COMITEC discutiu eficiência logística portuária

O SINDICOMIS e a ACTC realizaram o COMITEC “Eficiência Logística Portuária” no final da manhã deste 3 de novembro. O evento contou com a participação dos palestrantes Nilson Datoguia, Oswaldo Castro Neto, Osvaldo Agripino de Castro Júnior, Sidinei Lostado e Walter Thomas Júnior.

A abertura foi feita pelo presidente do SINDICOMIS, da ACTC e da CIMEC, Luiz Ramos. Ele relembrou que o COMITEC foi criado há oito anos com a finalidade de debater assuntos de interesse dos associados e representados. “Por aqui, já passaram convidados ilustres – como os senhores –, que debateram temas importantíssimos, a exemplo do que acontecerá aqui, hoje”, destacou.

Antes de passar a palavra aos palestrantes, Ramos fez uma reflexão: “Não é nenhuma novidade que o Brasil tem uma costa marítima bastante ampla, mas será que esse litoral é bem aproveitado? Afinal, segundo estudos dos órgãos ligados à logística, até 2042 a demanda para portos deverá crescer 92%”, ponderou.

O primeiro a falar foi Sidnei Lostado, que abordou a regulamentação da demurrage de contêiner. Ele contou que tudo começou no início dos anos 90; que, àquela época, as agências de navegação não pertenciam aos armadores, eram avulsas e independentes, mas que, hoje, os valores cobrados são estratosféricos, “chegando ao ponto de alguns armadores ganharem mais com a demurrage do que com o frete”, disse. O palestrante é advogado aduaneiro e tributário; sócio do escritório Lostado & Calomino Sociedade de Advogados; conselheiro de Direito Aduaneiro da Comissão da OAB de São Paulo; professor especializado em Direito Marítimo e Aduaneiro; e CEO do canal Papo de Comex.

Na sequência, o professor universitário e da Edições Aduaneiras, consultor especializado em Comércio Exterior e diretor da Portorium Consultoria Internacional e da Thomaz Logística, Walter Thomaz Junior, falou sobre o Programa OEA Brasileiro como ferramenta de eficiência portuária. Entre outras observações importantes, ele defendeu que, em vez de cinco anos, o prazo de prescrição da demurrage de contêiner deveria ser de um ano, apenas.

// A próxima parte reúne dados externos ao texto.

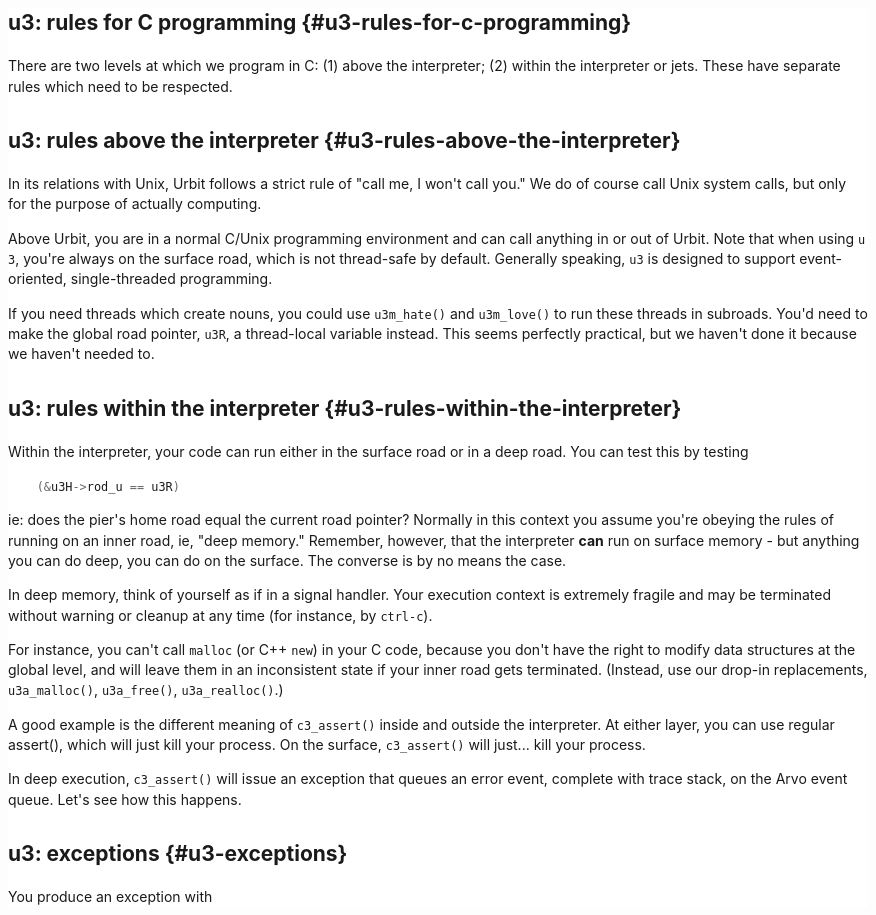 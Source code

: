 ## u3: rules for C programming {#u3-rules-for-c-programming}

There are two levels at which we program in C: (1) above the interpreter; (2) within the interpreter or jets.  These have separate rules which need to be respected.

## u3: rules above the interpreter {#u3-rules-above-the-interpreter}

In its relations with Unix, Urbit follows a strict rule of "call me, I won't call you."  We do of course call Unix system calls, but only for the purpose of actually computing.

Above Urbit, you are in a normal C/Unix programming environment and can call anything in or out of Urbit.  Note that when using `u3`, you're always on the surface road, which is not thread-safe by default.  Generally speaking, `u3` is designed to support event-oriented, single-threaded programming.

If you need threads which create nouns, you could use `u3m_hate()` and `u3m_love()` to run these threads in subroads. You'd need to make the global road pointer, `u3R`, a thread-local variable instead.  This seems perfectly practical, but we haven't done it because we haven't needed to.

## u3: rules within the interpreter {#u3-rules-within-the-interpreter}

Within the interpreter, your code can run either in the surface road or in a deep road.  You can test this by testing

```c
    (&u3H->rod_u == u3R)
```

ie: does the pier's home road equal the current road pointer? Normally in this context you assume you're obeying the rules of running on an inner road, ie, "deep memory."  Remember, however, that the interpreter **can** run on surface memory - but anything you can do deep, you can do on the surface.  The converse is by no means the case.

In deep memory, think of yourself as if in a signal handler. Your execution context is extremely fragile and may be terminated without warning or cleanup at any time (for instance, by `ctrl-c`).

For instance, you can't call `malloc` (or C++ `new`) in your C code, because you don't have the right to modify data structures at the global level, and will leave them in an inconsistent state if your inner road gets terminated.  (Instead, use our drop-in replacements, `u3a_malloc()`, `u3a_free()`, `u3a_realloc()`.)

A good example is the different meaning of `c3_assert()` inside and outside the interpreter.  At either layer, you can use regular assert(), which will just kill your process.  On the surface, `c3_assert()` will just... kill your process.

In deep execution, `c3_assert()` will issue an exception that queues an error event, complete with trace stack, on the Arvo event queue.   Let's see how this happens.

## u3: exceptions {#u3-exceptions}

You produce an exception with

Em continuidade, foi a vez de Osvaldo Agripino de Castro Junior discorrer sobre a importância da regulação setorial para a logística do comércio exterior. Sócio do Agripino & Ferreira; tem pós-doutorado em Regulação de Transportes e Portos na Kennedy School – Harvard University; escritor de diversos livros da Editora Aduaneiras; e professor de Direito Marítimo na IMO (International Maritime Organization), ele abordou vários pontos, dentre os quais os principais aspectos jurídicos e técnicos para a regulamentação setorial, seu impacto na eficiência logística e possíveis soluções para serviços adequados.

O próximo a falar foi Nilson Datoguia, formado em Logística e Transporte Multimodal, com MBA em Gerenciamento de Portos e diretor comercial do Terminal Eudmarco S/A & FCA Log NVOCC/Concais, Pier Maua e Contermas. Ele abordou os impactos dos terminais retroportuários com as mudanças do PDZ e retomada das atividades dos terminais de passageiros após a pandemia.

Fechando o ciclo das palestras, Oswaldo de Castro Neto, membro efetivo do Conselho Administrativo de Recursos Fiscais (CARF) e delegado para assuntos aduaneiros junto ao Customs Affairs Institute (CAI) da International Federation of Freight Forwarders Associations (FIATA), apresentou o cenário da jurisprudência atual do CARF no Comércio Exterior.

Após o espaço aberto para as perguntas dos presentes ser concluído, Luiz Ramos encerrou a atividade. Agradeceu aos palestrantes, participantes e a Wilson Braun e Fernando Diniz (diretores do SINDICOMIS/ACTC), assim como elogiou a qualidade dos assuntos discutidos e reforçou o papel das entidades como elemento condutor de novas proposituras ao governo. “Elas sempre estiveram dispostas a levar propostas e trabalhar, institucional e politicamente, junto ao governo e às agências, no sentido de mudar os cenários que nos cercam”, afirmou.